Von Chicago ging es nun mit dem Zug Richtung Süden, nach New Orleans. Eigentlich hatte ich ein Schlafplatz gebucht, aber dieser wurde von Seiten der Amtrak gecancled und bekam am Schalter ein neues Ticket für die Coach Class und die Differenz wurde mir dann erstattet. Meine Nachforschungen haben ergeben, dass auf Grund von mehreren Baustellen auf der Strecke, der Zug verkürzt werden musste. Dieser fuhr durch die Änderung auch 1,5 Stunden früher ab, als er eigentlich sollte. Wer jetzt aber denkt, ich sei auch früher angekommen in New Orleans, der irrt. Also machte ich es mir in der Holzklasse gemütlich für die nächsten 20 Stunden.



Big Easy, Crescent City oder einfach nur Nola… viele Spitznamen hat die Stadt im laufe der Zeit bekommen. Einst gegründet im Jahre 1719 vom französisch-Louisiana Gouverneur Jean-Baptiste Le Moyne, liegt diese wunderschöne Stadt am Mississippi River, dem Lake Pontchartrain und in der Nähe zum Golf von Mexico. Sie wurde nach dem damaligen französischen Regenten Philip II., Herzog von Orléans benannt, woraus der Name La Nouvelle Orléans entsprang. Bekannt ist Big City durch seine creolische Küche und Cajun-Gerichte. Nicht zu vergessen auch der Louisiana Voodoo. Er wird bis heute praktiziert und hat aber nichts damit zu tun, in irgendwelche Puppen Nadeln zu stechen um so dem «Feind» Schmerzen zu zufügen. Vielmehr wird ein mysteriöses und spirituelles Glaubenssystem angewandt. Und natürlich ist Nola auch die Geburtsstätte des Jazzes.

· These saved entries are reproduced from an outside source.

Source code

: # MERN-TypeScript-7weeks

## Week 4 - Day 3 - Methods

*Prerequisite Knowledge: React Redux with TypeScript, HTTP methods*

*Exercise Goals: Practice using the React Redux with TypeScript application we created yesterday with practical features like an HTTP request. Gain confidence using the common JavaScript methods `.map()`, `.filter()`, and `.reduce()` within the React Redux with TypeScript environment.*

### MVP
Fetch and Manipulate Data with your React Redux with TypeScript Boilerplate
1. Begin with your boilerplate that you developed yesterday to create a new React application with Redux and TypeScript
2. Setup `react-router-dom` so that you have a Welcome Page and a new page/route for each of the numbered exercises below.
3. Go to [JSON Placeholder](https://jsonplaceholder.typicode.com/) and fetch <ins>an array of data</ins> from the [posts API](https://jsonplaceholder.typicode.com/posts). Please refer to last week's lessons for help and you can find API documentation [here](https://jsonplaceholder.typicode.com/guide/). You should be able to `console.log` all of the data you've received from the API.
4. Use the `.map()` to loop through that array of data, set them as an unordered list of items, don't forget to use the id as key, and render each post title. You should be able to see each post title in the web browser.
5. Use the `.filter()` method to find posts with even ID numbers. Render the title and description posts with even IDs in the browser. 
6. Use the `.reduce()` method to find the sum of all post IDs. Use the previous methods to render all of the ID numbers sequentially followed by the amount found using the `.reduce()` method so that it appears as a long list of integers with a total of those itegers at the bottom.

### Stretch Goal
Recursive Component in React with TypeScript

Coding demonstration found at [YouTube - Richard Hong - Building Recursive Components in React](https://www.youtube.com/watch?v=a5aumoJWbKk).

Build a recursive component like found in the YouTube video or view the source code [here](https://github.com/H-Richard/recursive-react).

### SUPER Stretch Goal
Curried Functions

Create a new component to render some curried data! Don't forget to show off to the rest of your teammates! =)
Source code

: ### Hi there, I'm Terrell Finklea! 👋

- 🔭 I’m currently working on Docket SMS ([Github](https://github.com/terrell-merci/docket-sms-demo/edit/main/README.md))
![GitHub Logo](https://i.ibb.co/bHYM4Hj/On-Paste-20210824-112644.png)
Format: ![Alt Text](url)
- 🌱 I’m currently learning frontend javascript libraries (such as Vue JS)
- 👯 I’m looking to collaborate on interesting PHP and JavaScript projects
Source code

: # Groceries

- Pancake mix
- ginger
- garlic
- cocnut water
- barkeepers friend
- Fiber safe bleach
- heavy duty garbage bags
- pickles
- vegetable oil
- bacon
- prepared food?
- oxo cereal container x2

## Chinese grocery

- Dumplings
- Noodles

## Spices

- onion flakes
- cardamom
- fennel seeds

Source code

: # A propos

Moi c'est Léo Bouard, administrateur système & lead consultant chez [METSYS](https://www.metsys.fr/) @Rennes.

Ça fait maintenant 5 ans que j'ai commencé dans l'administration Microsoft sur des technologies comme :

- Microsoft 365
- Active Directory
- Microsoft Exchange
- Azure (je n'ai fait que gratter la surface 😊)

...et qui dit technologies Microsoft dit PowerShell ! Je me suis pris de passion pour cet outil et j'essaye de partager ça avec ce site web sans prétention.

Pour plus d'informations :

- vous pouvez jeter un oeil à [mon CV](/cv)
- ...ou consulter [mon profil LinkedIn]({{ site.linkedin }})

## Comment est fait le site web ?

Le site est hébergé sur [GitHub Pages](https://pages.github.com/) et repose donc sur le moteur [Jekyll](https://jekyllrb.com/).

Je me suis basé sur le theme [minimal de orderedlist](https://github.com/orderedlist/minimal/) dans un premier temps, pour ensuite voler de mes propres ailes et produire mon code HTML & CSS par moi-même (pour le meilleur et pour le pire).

Und so ging es dann am frühen Abend in Chicago los. Passend auch der Zugname «City of New Orleans». Ich hatte einen Sitzplatz auf der unteren Ebene bekommen. So hatte ich dann mal eine andere Sicht auf Amerika, nicht nur immer von oben 🙂 Doch schon bald überfiel mich die Müdigkeit und machte es mir in dem breiten Sitz bequem. Ich hatte im «Fanshop» der Amtrak an Board noch eine Decke gekauft. Es ist zwar sehr warm in den USA, aber in der Nacht ist es in den Zügen doch sehr kalt. So kuschelte ich mich in die Decke und träumte schon von gemütlichen Jazzabende. In Memphis hatten wir einen längeren Halt, der sich aber noch mal um mehr als eine Stunde zusätzlich verlängert hat. Auf Grund der Baustellen, musste der Zug eine Pause einlegen. Und so fuhr der Zug mit 1,5 Stunden Verspätung dann weiter nach New Orleans.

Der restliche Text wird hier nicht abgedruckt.